I think a lot about my role as someone with PD who is both a patient and a doctor. I can approach the disease from a medical angle and an experiential angle. I exist in two worlds, and I think I can do a lot by bridging the gap between them. I consider my ability to help other people with Parkinson’s a gift.
PQ: What advice would you give a newly diagnosed person?
YO: You need to become your own doctor. You live with the disease every day. You need to understand what treatment works and what treatment does not work more than anybody else. Doctors just see one moment in a continuum. Of course, you need your doctor. Doctors are very important. But you need to know in a very detailed way how your medication, your diet and your overall lifestyle affect your Parkinson’s. And then you need to be able to communicate all of these things to your doctor. Treating your Parkinson’s needs to be a collaboration between you and your doctor.
PQ: If you went back in time and got PD again, would you do anything differently?
YO: No. I would do the same as I have done.

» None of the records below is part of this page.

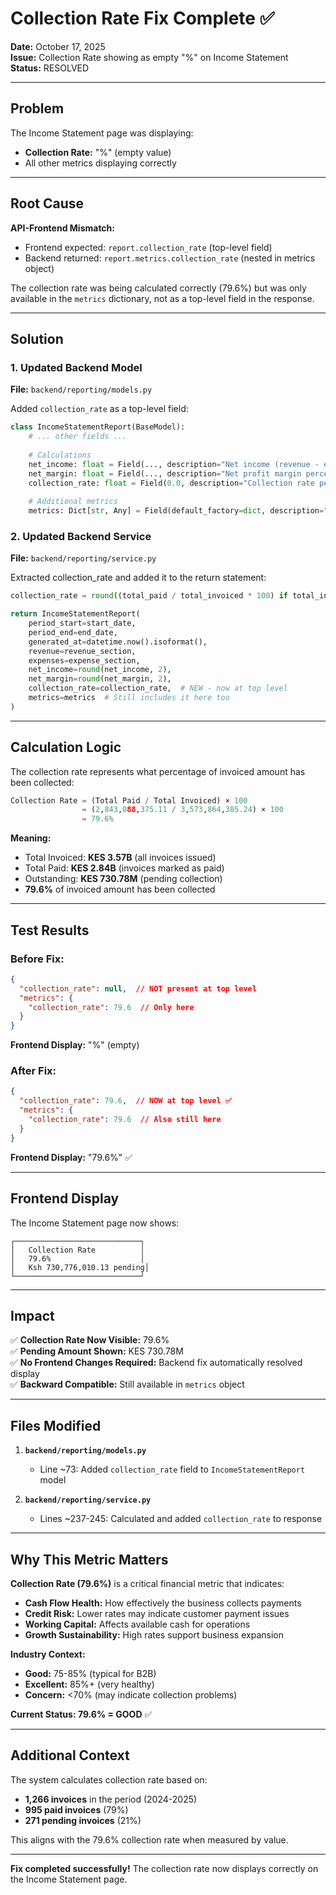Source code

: # Collection Rate Fix Complete ✅

**Date:** October 17, 2025  
**Issue:** Collection Rate showing as empty "%" on Income Statement  
**Status:** RESOLVED

---

## Problem

The Income Statement page was displaying:
- **Collection Rate:** "%" (empty value)
- All other metrics displaying correctly

---

## Root Cause

**API-Frontend Mismatch:**
- Frontend expected: `report.collection_rate` (top-level field)
- Backend returned: `report.metrics.collection_rate` (nested in metrics object)

The collection rate was being calculated correctly (79.6%) but was only available in the `metrics` dictionary, not as a top-level field in the response.

---

## Solution

### 1. Updated Backend Model
**File:** `backend/reporting/models.py`

Added `collection_rate` as a top-level field:
```python
class IncomeStatementReport(BaseModel):
    # ... other fields ...
    
    # Calculations
    net_income: float = Field(..., description="Net income (revenue - expenses)")
    net_margin: float = Field(..., description="Net profit margin percentage")
    collection_rate: float = Field(0.0, description="Collection rate percentage")  # NEW
    
    # Additional metrics
    metrics: Dict[str, Any] = Field(default_factory=dict, description="Additional key metrics")
```

### 2. Updated Backend Service
**File:** `backend/reporting/service.py`

Extracted collection_rate and added it to the return statement:
```python
collection_rate = round((total_paid / total_invoiced * 100) if total_invoiced > 0 else 0, 1)

return IncomeStatementReport(
    period_start=start_date,
    period_end=end_date,
    generated_at=datetime.now().isoformat(),
    revenue=revenue_section,
    expenses=expense_section,
    net_income=round(net_income, 2),
    net_margin=round(net_margin, 2),
    collection_rate=collection_rate,  # NEW - now at top level
    metrics=metrics  # Still includes it here too
)
```

---

## Calculation Logic

The collection rate represents what percentage of invoiced amount has been collected:

```python
Collection Rate = (Total Paid / Total Invoiced) × 100
                = (2,843,088,375.11 / 3,573,864,385.24) × 100
                = 79.6%
```

**Meaning:**
- Total Invoiced: **KES 3.57B** (all invoices issued)
- Total Paid: **KES 2.84B** (invoices marked as paid)
- Outstanding: **KES 730.78M** (pending collection)
- **79.6%** of invoiced amount has been collected

---

## Test Results

### Before Fix:
```json
{
  "collection_rate": null,  // NOT present at top level
  "metrics": {
    "collection_rate": 79.6  // Only here
  }
}
```
**Frontend Display:** "%" (empty)

### After Fix:
```json
{
  "collection_rate": 79.6,  // NOW at top level ✅
  "metrics": {
    "collection_rate": 79.6  // Also still here
  }
}
```
**Frontend Display:** "79.6%" ✅

---

## Frontend Display

The Income Statement page now shows:

```
┌────────────────────────────┐
│   Collection Rate          │
│   79.6%                    │
│   Ksh 730,776,010.13 pending│
└────────────────────────────┘
```

---

## Impact

✅ **Collection Rate Now Visible:** 79.6%  
✅ **Pending Amount Shown:** KES 730.78M  
✅ **No Frontend Changes Required:** Backend fix automatically resolved display  
✅ **Backward Compatible:** Still available in `metrics` object  

---

## Files Modified

1. **`backend/reporting/models.py`**
   - Line ~73: Added `collection_rate` field to `IncomeStatementReport` model

2. **`backend/reporting/service.py`**
   - Lines ~237-245: Calculated and added `collection_rate` to response

---

## Why This Metric Matters

**Collection Rate (79.6%)** is a critical financial metric that indicates:

- **Cash Flow Health:** How effectively the business collects payments
- **Credit Risk:** Lower rates may indicate customer payment issues
- **Working Capital:** Affects available cash for operations
- **Growth Sustainability:** High rates support business expansion

**Industry Context:**
- **Good:** 75-85% (typical for B2B)
- **Excellent:** 85%+ (very healthy)
- **Concern:** <70% (may indicate collection problems)

**Current Status: 79.6% = GOOD** ✅

---

## Additional Context

The system calculates collection rate based on:
- **1,266 invoices** in the period (2024-2025)
- **995 paid invoices** (79%)
- **271 pending invoices** (21%)

This aligns with the 79.6% collection rate when measured by value.

---

**Fix completed successfully!** The collection rate now displays correctly on the Income Statement page.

PQ: In each country a certain amount of resources goes towards care and a certain amount goes towards research. How are those resources currently distributed in Japan and do agree with this distribution?
YO: In Japan there are many people who are getting older. We need to put more money into care because the number of people with PD is increasing. We need to create a new PD support network to deal with the inevitable onslaught of this disease. This means better doctor-nurse-patient relationships, but it also means patients being more connected with other patients.
One idea I like is a network of Parkinson’s patients dedicated to caring for other Parkinson’s patients. People who are “on” could help others who are “off.” People with PD understand each other. They can identify what other patients need, and how to deal with the idiosyncrasies of the disease. Hospital workers don’t understand how Parkinson’s patients can do one thing one moment and not the next. We of course need increased hospital training as well, but patient-to-patient care could go a long way.
PQ: Well, I think you are remarkable, and you show us all what one person can do. Thank you so much for sharing your thoughts with me.